> [Given data]
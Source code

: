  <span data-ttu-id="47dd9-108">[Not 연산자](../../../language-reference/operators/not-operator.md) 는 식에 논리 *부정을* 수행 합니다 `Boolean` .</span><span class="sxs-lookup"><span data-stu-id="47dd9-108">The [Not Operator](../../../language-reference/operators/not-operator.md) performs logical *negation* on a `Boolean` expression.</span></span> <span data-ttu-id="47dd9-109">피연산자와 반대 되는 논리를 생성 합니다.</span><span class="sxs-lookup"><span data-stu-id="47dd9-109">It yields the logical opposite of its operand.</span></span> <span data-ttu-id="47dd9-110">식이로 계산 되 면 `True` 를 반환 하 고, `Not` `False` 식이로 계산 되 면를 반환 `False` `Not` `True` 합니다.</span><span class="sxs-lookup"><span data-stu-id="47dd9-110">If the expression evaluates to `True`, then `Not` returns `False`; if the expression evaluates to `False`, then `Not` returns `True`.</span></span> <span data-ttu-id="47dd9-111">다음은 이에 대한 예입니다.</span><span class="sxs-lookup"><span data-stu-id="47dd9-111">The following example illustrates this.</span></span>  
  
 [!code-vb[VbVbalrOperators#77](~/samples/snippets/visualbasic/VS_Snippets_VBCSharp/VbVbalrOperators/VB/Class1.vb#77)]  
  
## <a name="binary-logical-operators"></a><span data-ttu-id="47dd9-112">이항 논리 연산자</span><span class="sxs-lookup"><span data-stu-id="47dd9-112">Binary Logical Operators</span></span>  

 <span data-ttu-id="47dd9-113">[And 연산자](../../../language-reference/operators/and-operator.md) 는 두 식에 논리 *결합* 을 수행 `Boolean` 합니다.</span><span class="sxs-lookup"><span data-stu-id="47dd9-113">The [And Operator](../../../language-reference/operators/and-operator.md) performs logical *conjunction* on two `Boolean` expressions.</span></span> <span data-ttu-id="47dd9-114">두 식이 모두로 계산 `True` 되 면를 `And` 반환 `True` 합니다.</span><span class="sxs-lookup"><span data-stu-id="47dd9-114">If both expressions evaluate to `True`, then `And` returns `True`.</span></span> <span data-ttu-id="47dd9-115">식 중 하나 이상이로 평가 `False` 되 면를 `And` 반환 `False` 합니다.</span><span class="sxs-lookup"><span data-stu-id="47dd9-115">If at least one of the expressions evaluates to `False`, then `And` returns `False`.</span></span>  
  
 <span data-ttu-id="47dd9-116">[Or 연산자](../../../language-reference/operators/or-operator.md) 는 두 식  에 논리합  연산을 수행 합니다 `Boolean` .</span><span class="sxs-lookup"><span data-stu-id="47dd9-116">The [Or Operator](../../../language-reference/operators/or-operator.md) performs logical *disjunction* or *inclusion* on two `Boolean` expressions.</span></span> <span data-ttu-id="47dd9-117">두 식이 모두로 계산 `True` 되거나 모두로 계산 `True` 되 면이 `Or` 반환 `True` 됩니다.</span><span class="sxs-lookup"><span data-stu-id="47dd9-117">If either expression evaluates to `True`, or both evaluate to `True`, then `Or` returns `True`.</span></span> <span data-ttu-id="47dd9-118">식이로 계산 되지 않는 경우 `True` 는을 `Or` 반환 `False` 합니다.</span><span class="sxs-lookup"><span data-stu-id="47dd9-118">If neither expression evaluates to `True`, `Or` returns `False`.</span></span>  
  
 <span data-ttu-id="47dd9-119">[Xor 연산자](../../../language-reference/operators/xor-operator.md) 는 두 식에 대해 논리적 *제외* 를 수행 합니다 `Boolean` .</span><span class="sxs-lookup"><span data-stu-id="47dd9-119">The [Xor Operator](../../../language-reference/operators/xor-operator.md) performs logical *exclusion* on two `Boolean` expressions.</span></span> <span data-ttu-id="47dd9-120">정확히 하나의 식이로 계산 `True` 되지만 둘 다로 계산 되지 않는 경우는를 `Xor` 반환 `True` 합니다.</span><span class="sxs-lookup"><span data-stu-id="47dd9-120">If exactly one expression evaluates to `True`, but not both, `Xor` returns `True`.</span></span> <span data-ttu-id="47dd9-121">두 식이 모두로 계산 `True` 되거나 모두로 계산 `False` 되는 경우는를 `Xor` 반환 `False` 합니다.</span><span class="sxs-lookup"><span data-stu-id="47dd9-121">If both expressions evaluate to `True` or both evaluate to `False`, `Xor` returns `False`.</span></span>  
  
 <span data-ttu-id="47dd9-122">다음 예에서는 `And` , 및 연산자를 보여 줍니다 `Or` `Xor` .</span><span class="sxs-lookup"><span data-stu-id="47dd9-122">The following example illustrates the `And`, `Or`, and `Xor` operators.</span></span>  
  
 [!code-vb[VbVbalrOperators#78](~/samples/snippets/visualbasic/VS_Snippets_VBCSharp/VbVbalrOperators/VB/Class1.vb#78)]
--
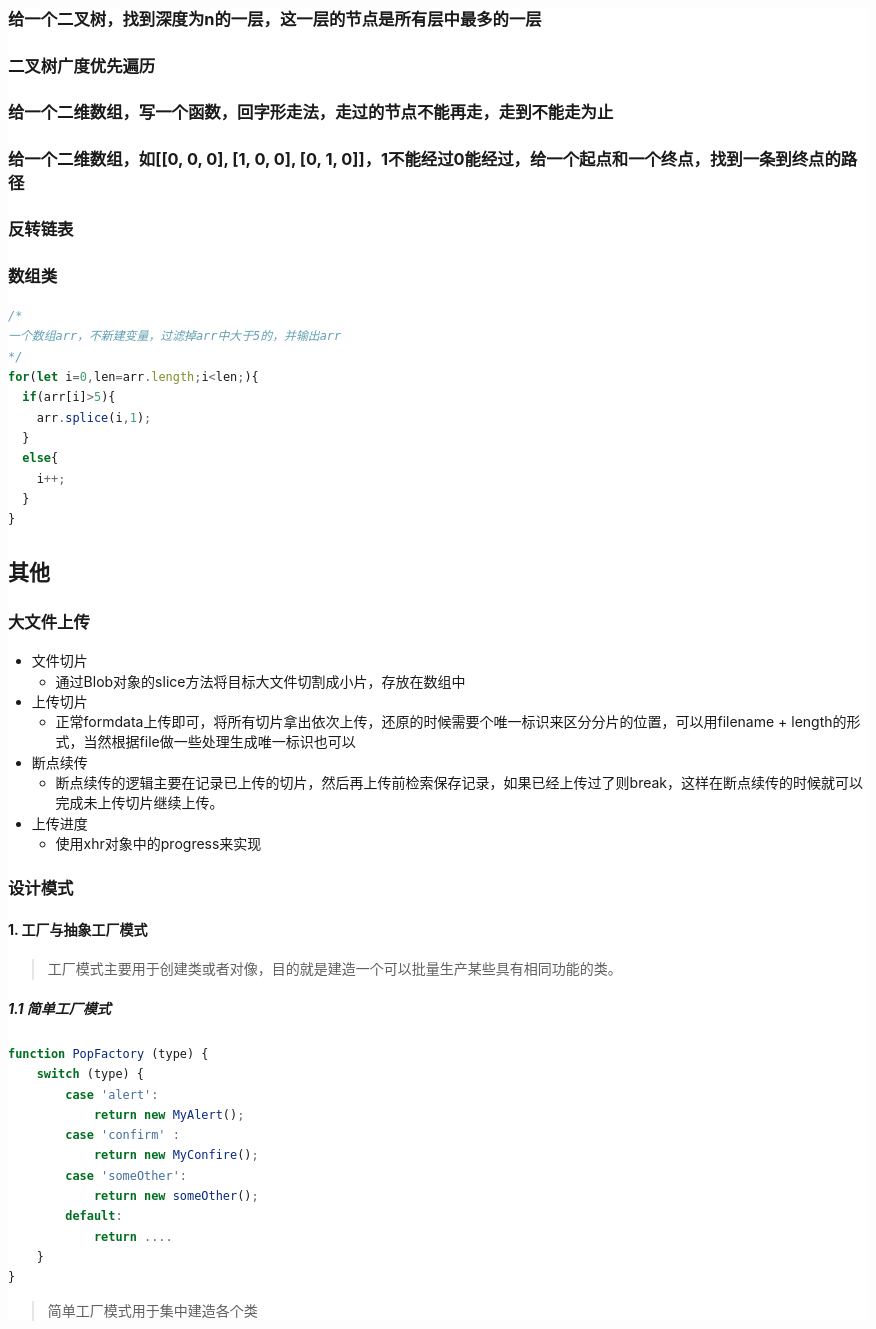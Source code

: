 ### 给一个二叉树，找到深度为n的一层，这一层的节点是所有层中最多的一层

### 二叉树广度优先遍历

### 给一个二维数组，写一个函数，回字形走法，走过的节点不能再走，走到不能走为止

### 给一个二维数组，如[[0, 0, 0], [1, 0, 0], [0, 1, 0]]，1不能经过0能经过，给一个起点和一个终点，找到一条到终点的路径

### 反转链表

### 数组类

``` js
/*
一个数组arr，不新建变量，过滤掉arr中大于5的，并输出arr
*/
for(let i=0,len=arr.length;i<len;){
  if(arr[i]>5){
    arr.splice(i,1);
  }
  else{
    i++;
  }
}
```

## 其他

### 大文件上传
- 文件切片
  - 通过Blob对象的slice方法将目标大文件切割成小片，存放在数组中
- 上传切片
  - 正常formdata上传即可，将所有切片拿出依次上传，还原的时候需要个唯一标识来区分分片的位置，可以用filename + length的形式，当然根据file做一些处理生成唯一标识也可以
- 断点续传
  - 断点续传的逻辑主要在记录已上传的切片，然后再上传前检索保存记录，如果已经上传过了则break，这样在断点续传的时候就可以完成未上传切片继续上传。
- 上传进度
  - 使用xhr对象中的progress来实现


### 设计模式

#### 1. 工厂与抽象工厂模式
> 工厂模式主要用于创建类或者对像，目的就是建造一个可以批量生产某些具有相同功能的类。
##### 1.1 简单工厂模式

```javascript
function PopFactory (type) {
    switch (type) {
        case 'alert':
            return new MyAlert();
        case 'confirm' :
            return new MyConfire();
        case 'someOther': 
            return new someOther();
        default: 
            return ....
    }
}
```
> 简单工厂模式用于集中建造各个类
---
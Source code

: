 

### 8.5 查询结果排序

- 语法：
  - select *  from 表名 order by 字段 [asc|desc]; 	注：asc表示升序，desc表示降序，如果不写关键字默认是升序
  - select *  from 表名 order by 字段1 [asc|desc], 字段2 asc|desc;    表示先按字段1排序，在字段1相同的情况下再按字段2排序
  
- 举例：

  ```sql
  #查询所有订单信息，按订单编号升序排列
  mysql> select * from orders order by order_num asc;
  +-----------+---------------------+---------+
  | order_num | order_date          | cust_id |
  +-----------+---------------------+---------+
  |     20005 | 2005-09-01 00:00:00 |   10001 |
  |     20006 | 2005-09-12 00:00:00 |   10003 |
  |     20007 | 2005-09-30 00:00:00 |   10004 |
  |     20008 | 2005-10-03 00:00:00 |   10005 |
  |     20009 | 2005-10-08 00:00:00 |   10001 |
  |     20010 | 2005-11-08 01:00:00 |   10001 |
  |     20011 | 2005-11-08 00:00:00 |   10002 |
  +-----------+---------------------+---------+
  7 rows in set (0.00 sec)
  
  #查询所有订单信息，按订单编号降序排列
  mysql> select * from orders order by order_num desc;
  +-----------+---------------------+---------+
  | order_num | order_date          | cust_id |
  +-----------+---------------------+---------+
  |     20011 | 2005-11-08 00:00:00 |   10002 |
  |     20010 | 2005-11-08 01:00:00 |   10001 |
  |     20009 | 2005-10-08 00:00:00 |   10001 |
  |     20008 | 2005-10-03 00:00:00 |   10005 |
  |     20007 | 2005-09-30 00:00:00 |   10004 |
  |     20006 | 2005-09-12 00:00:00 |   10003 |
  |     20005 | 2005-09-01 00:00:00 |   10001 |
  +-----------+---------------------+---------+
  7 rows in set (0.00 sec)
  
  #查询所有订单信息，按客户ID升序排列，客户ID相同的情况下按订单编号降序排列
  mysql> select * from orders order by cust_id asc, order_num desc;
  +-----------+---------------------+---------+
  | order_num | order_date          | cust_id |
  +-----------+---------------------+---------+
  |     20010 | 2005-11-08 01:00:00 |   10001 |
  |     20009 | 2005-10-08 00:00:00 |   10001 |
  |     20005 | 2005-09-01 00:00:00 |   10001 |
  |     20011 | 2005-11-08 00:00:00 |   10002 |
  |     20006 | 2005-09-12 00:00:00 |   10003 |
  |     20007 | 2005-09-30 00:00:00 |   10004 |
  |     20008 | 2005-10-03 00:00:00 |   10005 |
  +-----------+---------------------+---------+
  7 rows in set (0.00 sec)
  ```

> [Task instructions]
Which lines in the records contain the word "type"? Copy each one.

> [Output for this task]
function PopFactory (type) {
    switch (type) {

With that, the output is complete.